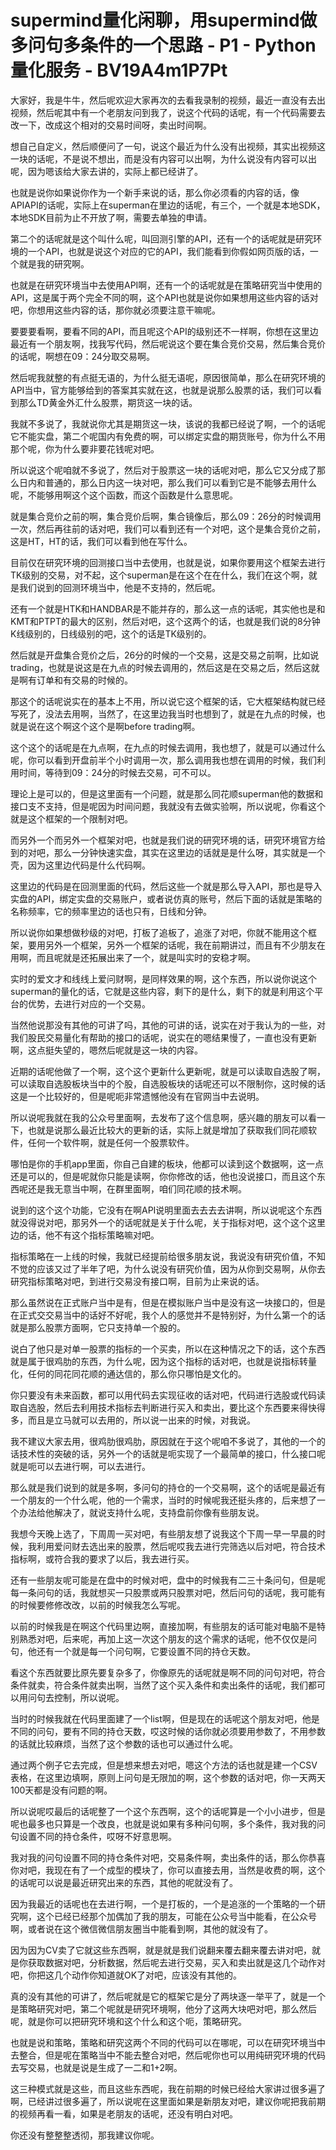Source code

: # supermind量化闲聊，用supermind做多问句多条件的一个思路 - P1 - Python量化服务 - BV19A4m1P7Pt

大家好，我是牛牛，然后呢欢迎大家再次的去看我录制的视频，最近一直没有去出视频，然后呢其中有一个老朋友问到我了，说这个代码的话呢，有一个代码需要去改一下，改成这个相对的交易时间呀，卖出时间啊。

想自己自定义，然后顺便问了一句，说这个最近为什么没有出视频，其实出视频这一块的话呢，不是说不想出，而是没有内容可以出啊，为什么说没有内容可以出呢，因为嗯该给大家去讲的，实际上都已经讲了。

也就是说你如果说你作为一个新手来说的话，那么你必须看的内容的话，像APIAPI的话呢，实际上在superman在里边的话呢，有三个，一个就是本地SDK，本地SDK目前为止不开放了啊，需要去单独的申请。

第二个的话呢就是这个叫什么呢，叫回测引擎的API，还有一个的话呢就是研究环境的一个API，也就是说这个对应的它的API，我们能看到你假如网页版的话，一个就是我的研究啊。

也就是在研究环境当中去使用API啊，还有一个的话呢就是在策略研究当中使用的API，这是属于两个完全不同的啊，这个API也就是说你如果想用这些内容的话对吧，你想用这些内容的话，那你就必须要注意干嘛呢。

要要要看啊，要看不同的API，而且呢这个API的级别还不一样啊，你想在这里边最近有一个朋友啊，找我写代码，然后呢说这个要在集合竞价交易，然后集合竞价的话呢，啊想在09：24分取交易啊。

然后呢我就整的有点挺无语的，为什么挺无语呢，原因很简单，那么在研究环境的API当中，官方能够给到的答案其实就在这，也就是说那么股票的话，我们可以看到那么TD黄金外汇什么股票，期货这一块的话。

我就不多说了，我就说你尤其是期货这一块，该说的我都已经说了啊，一个的话呢它不能实盘，第二个呢国内有免费的啊，可以绑定实盘的期货账号，你为什么不用那个呢，你为什么要非要花钱呢对吧。

所以说这个呢咱就不多说了，然后对于股票这一块的话呢对吧，那么它又分成了那么日内和普通的，那么日内这一块对吧，那么我们可以看到它是不能够去用什么呢，不能够用啊这个这个函数，而这个函数是什么意思呢。

就是集合竞价之前的啊，集合竞价后啊，集合镜像后，那么09：26分的时候调用一次，然后再往前的话对吧，我们可以看到还有一个对吧，这个是集合竞价之前，这是HT，HT的话，我们可以看到他在写什么。

目前仅在研究环境的回测接口当中去使用，也就是说，如果你要用这个框架去进行TK级别的交易，对不起，这个superman是在这个在在什么，我们在这个啊，就是我们说到的回测环境当中，他是不支持的，然后呢。

还有一个就是HTK和HANDBAR是不能并存的，那么这一点的话呢，其实他也是和KMT和PTPT的最大的区别，然后对吧，这个这两个的话，也就是我们说的8分钟K线级别的，日线级别的吧，这个的话是TK级别的。

然后就是开盘集合竞价之后，26分的时候的一个交易，这是交易之前啊，比如说trading，也就是说这是在九点的时候去调用的，然后这是在交易之后，然后这就是啊有订单和有交易的时候的。

那这个的话呢说实在的基本上不用，所以说它这个框架的话，它大框架结构就已经写死了，没法去用啊，当然了，在这里边我当时也想到了，就是在九点的时候，也就是说在这个啊这个这个是啊before trading啊。

这个这个的话呢是在九点啊，在九点的时候去调用，我也想了，就是可以通过什么呢，你可以看到开盘前半个小时调用一次，那么调用我也想在调用的时候，我们利用时间，等待到09：24分的时候去交易，可不可以。

理论上是可以的，但是这里面有一个问题，就是那么同花顺superman他的数据和接口支不支持，但是呢因为时间问题，我就没有去做实验啊，所以说呢，你看这个就是这个框架的一个限制对吧。

而另外一个而另外一个框架对吧，也就是我们说的研究环境的话，研究环境官方给到的对吧，那么一分钟快速实盘，其实在这里边的话就是是什么呀，其实就是一个壳，因为这里边代码是什么代码啊。

这里边的代码是在回测里面的代码，然后这些一个就是那么导入API，那也是导入实盘的API，绑定实盘的交易账户，或者说仿真的账号，然后下面的话就是策略的名称频率，它的频率里边的话也只有，日线和分钟。

所以说你如果想做秒级的对吧，打板了追板了，追涨了对吧，你就不能用这个框架，要用另外一个框架，另外一个框架的话呢，我在前期讲过，而且有不少朋友在用啊，而且呢就是还拓展出来了一个，就是叫实时的安稳才啊。

实时的爱文才和线线上爱问财啊，是同样效果的啊，这个东西，所以说你说这个superman的量化的话，它就是这些内容，剩下的是什么，剩下的就是利用这个平台的优势，去进行对应的一个交易。

当然他说那没有其他的可讲了吗，其他的可讲的话，说实在对于我认为的一些，对我们股民交易量化有帮助的接口的话呢，说实在的嗯结果慢了，一直也没有更新啊，这点挺失望的，嗯然后呢就是这一块的内容。

近期的话呢他做了一个啊，这个这个更新什么更新呢，就是可以读取自选股了啊，可以读取自选股板块当中的个股，自选股板块的话呢还可以不限制你，这时候的话这是一个比较好的，但是呢呃非常遗憾他没有在官网当中去说明。

所以说呢我就在我的公众号里面啊，去发布了这个信息啊，感兴趣的朋友可以看一下，也就是说那么最近比较大的更新的话，实际上就是增加了获取我们同花顺软件，任何一个软件啊，就是任何一个股票软件。

哪怕是你的手机app里面，你自己自建的板块，他都可以读到这个数据啊，这一点还是可以的，但是呢就你只能是读啊，你你修改的话，他也没说接口，而且这个东西呢还是我无意当中啊，在群里面啊，咱们同花顺的技术啊。

说到的这个这个功能，它没有在啊API说明里面去去去去讲啊，所以说呢这个东西就没得说对吧，那另外一个的话呢就是关于什么呢，关于指标对吧，这个这个这里边的话，他不有这个指标策略嘛对吧。

指标策略在一上线的时候，我就已经提前给很多朋友说，我说没有研究价值，不知不觉的应该又过了半年了吧，为什么说没有研究价值，因为从你到交易啊，从你去研究指标策略对吧，到进行交易没有接口啊，目前为止来说的话。

那么虽然说在正式账户当中是有，但是在模拟账户当中是没有这一块接口的，但是在正式交交易当中的话好不好呢，我个人的感觉并不是特别好，为什么第一个的话就是那么股票方面啊，它只支持单一个股的。

说白了他只是对单一股票的指标的一个买卖，所以在这种情况之下的话，这个东西就是属于很鸡肋的东西，为什么呢，因为这个指标的话对吧，也就是说指标转量化，任何的同花同花顺的通达信的，那么你只哪怕是文化的。

你只要没有未来函数，都可以用代码去实现征收的话对吧，代码进行选股或代码读取自选股，然后去利用技术指标去判断进行买入和卖出，要比这个东西要来得快得多，而且是立马就可以去用的，所以说一出来的时候，对我说。

我不建议大家去用，很鸡肋很鸡肋，原因就在于这个呢咱不多说了，其他的一个的话技术性的突破的话，另外一个的话就是呃实现了一个最简单的接口，什么接口呢就是呃可以去进行啊，可以去进行。

那么就是我们说到的就是多啊，多问句的持仓的一个交易啊，这个的话呢是最近有一个朋友的一个什么呢，他的一个需求，当时的时候呢我还挺头疼的，后来想了一个办法给他解决了，就说支持什么呢，支持盘前你像有些朋友说。

我想今天晚上选了，下周周一买对吧，有些朋友想了说我这个下周一早一早晨的时候，我利用爱问财去选出来的股票，然后呢哎我去进行完筛选以后对吧，符合技术指标啊，或符合我的要求了以后，我去进行买。

还有一些朋友呢可能是在盘中的时候对吧，盘中的时候我有二三十条问句，但是呢每一条问句的话，我就想买一只股票或两只股票对吧，然后问句的话呢，我可能有的时候要修修改改，以前的时候我怎么写呢。

以前的时候我是在啊这个代码里边啊，直接加啊，有些朋友的话可能对电脑不是特别熟悉对吧，后来呢，再加上这一次这个朋友的这个需求的话呢，他不仅仅是问句，他还有一个就是每一个问句啊，它要设置不同的持仓天数。

看这个东西就要比原先要复杂多了，你像原先的话呢就是啊不同的问句对吧，符合条件就卖，符合条件就卖出啊，当然了这个买入条件和卖出条件的话呢，我们都可以用问句去控制，所以说呢。

当时的时候我就在代码里面建了一个list啊，但是现在的话呢这个朋友对吧，他是不同的问句，要有不同的持仓天数，哎这时候的话你就必须要用参数了，不用参数的话就比较麻烦，当然了这个参数的话也可以通过什么呢。

通过两个例子它去完成，但是想来想去对吧，嗯这个方法的话也就是建一个CSV表格，在这里边填啊，原则上问句是无限加的啊，这个参数的话对吧，你一天两天100天都是没有问题的啊。

所以说呢哎最后的话呢整了一个这个东西啊，这个的话呢算是一个小小进步，但是呢也最多也只算是一个改良，也就是说如果有多种问句啊，多个条件，我对我的问句设置不同的持仓条件，哎呀不好意思啊。

我对我的问句设置不同的持仓条件对吧，交易条件啊，卖出条件的话，那么你恭喜你对吧，我现在有了一个成型的模块了，你可以直接去用，当然是收费的啊，这个的话呢可以说是最近研究出来的东西，其他的呢就没有了。

因为我最近的话呢也在去进行啊，一个是打板的，一个是追涨的一个策略的一个研究啊，这个已经已经那个加偶加了我的朋友，可能在公众号当中能看，在公众号啊，或者说在这个微信微信朋友圈当中能看到啊，其他的就没有了。

因为因为CV卖了它就这些东西啊，就是就是我们说翻来覆去翻来覆去讲对吧，就是你获取数据对吧，分析数据，然后呢去进行交易，买入和卖出就是这几个动作对吧，你把这几个动作你知道就OK了对吧，应该没有其他的。

真的没有其他的可讲了，然后呢就是它的框架它是分了两块逐一举平了，就是一个是策略研究对吧，第二个呢就是研究环境啊，他分了这两大块吧对吧，那么然后呢，就是你可以把研究环境和这个什么和这个呃，策略研究。

也就是说和策略，策略和研究这两个不同的代码可以在哪呢，可以在研究环境当中去整合，但是呢在策略当中不能去整合对吧，然后呢你也可以用纯研究环境的代码去写交易，也就是说是生成了一二和1+2啊。

这三种模式就是这些，而且这些东西呢，我在前期的时候已经给大家讲过很多遍了啊，已经讲过很多遍了，所以说呢在这里面如果是新朋友对吧，建议你呢把我前期的视频再看一看，如果是老朋友的话呢，还没有明白对吧。

你还没有整整整透彻，那我建议你呢。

____

- [Work order]
Please give back exactly the lines of the listing above that run from the one containing "也就是在研究环境当中去使用A" through the one containing "当然他说那没有其他的可讲了吗", and only those.

- [Exercise solution]
也就是在研究环境当中去使用API啊，还有一个的话呢就是在策略研究当中使用的API，这是属于两个完全不同的啊，这个API也就是说你如果想用这些内容的话对吧，你想用这些内容的话，那你就必须要注意干嘛呢。

要要要看啊，要看不同的API，而且呢这个API的级别还不一样啊，你想在这里边最近有一个朋友啊，找我写代码，然后呢说这个要在集合竞价交易，然后集合竞价的话呢，啊想在09：24分取交易啊。

然后呢我就整的有点挺无语的，为什么挺无语呢，原因很简单，那么在研究环境的API当中，官方能够给到的答案其实就在这，也就是说那么股票的话，我们可以看到那么TD黄金外汇什么股票，期货这一块的话。

我就不多说了，我就说你尤其是期货这一块，该说的我都已经说了啊，一个的话呢它不能实盘，第二个呢国内有免费的啊，可以绑定实盘的期货账号，你为什么不用那个呢，你为什么要非要花钱呢对吧。

所以说这个呢咱就不多说了，然后对于股票这一块的话呢对吧，那么它又分成了那么日内和普通的，那么日内这一块对吧，那么我们可以看到它是不能够去用什么呢，不能够用啊这个这个函数，而这个函数是什么意思呢。

就是集合竞价之前的啊，集合竞价后啊，集合镜像后，那么09：26分的时候调用一次，然后再往前的话对吧，我们可以看到还有一个对吧，这个是集合竞价之前，这是HT，HT的话，我们可以看到他在写什么。

目前仅在研究环境的回测接口当中去使用，也就是说，如果你要用这个框架去进行TK级别的交易，对不起，这个superman是在这个在在什么，我们在这个啊，就是我们说到的回测环境当中，他是不支持的，然后呢。

还有一个就是HTK和HANDBAR是不能并存的，那么这一点的话呢，其实他也是和KMT和PTPT的最大的区别，然后对吧，这个这两个的话，也就是我们说的8分钟K线级别的，日线级别的吧，这个的话是TK级别的。

然后就是开盘集合竞价之后，26分的时候的一个交易，这是交易之前啊，比如说trading，也就是说这是在九点的时候去调用的，然后这是在交易之后，然后这就是啊有订单和有交易的时候的。

那这个的话呢说实在的基本上不用，所以说它这个框架的话，它大框架结构就已经写死了，没法去用啊，当然了，在这里边我当时也想到了，就是在九点的时候，也就是说在这个啊这个这个是啊before trading啊。

这个这个的话呢是在九点啊，在九点的时候去调用，我也想了，就是可以通过什么呢，你可以看到开盘前半个小时调用一次，那么调用我也想在调用的时候，我们利用时间，等待到09：24分的时候去交易，可不可以。

理论上是可以的，但是这里面有一个问题，就是那么同花顺superman他的数据和接口支不支持，但是呢因为时间问题，我就没有去做实验啊，所以说呢，你看这个就是这个框架的一个限制对吧。

而另外一个而另外一个框架对吧，也就是我们说的研究环境的话，研究环境官方给到的对吧，那么一分钟快速实盘，其实在这里边的话就是是什么呀，其实就是一个壳，因为这里边代码是什么代码啊。

这里边的代码是在回测里面的代码，然后这些一个就是那么导入API，那也是导入实盘的API，绑定实盘的交易账户，或者说仿真的账号，然后下面的话就是策略的名称频率，它的频率里边的话也只有，日线和分钟。

所以说你如果想做秒级的对吧，打板了追板了，追涨了对吧，你就不能用这个框架，要用另外一个框架，另外一个框架的话呢，我在前期讲过，而且有不少朋友在用啊，而且呢就是还拓展出来了一个，就是叫实时的安稳才啊。

实时的爱文才和线线上爱问财啊，是同样效果的啊，这个东西，所以说你说这个superman的量化的话，它就是这些内容，剩下的是什么，剩下的就是利用这个平台的优势，去进行对应的一个交易。

当然他说那没有其他的可讲了吗，其他的可讲的话，说实在对于我认为的一些，对我们股民交易量化有帮助的接口的话呢，说实在的嗯结果慢了，一直也没有更新啊，这点挺失望的，嗯然后呢就是这一块的内容。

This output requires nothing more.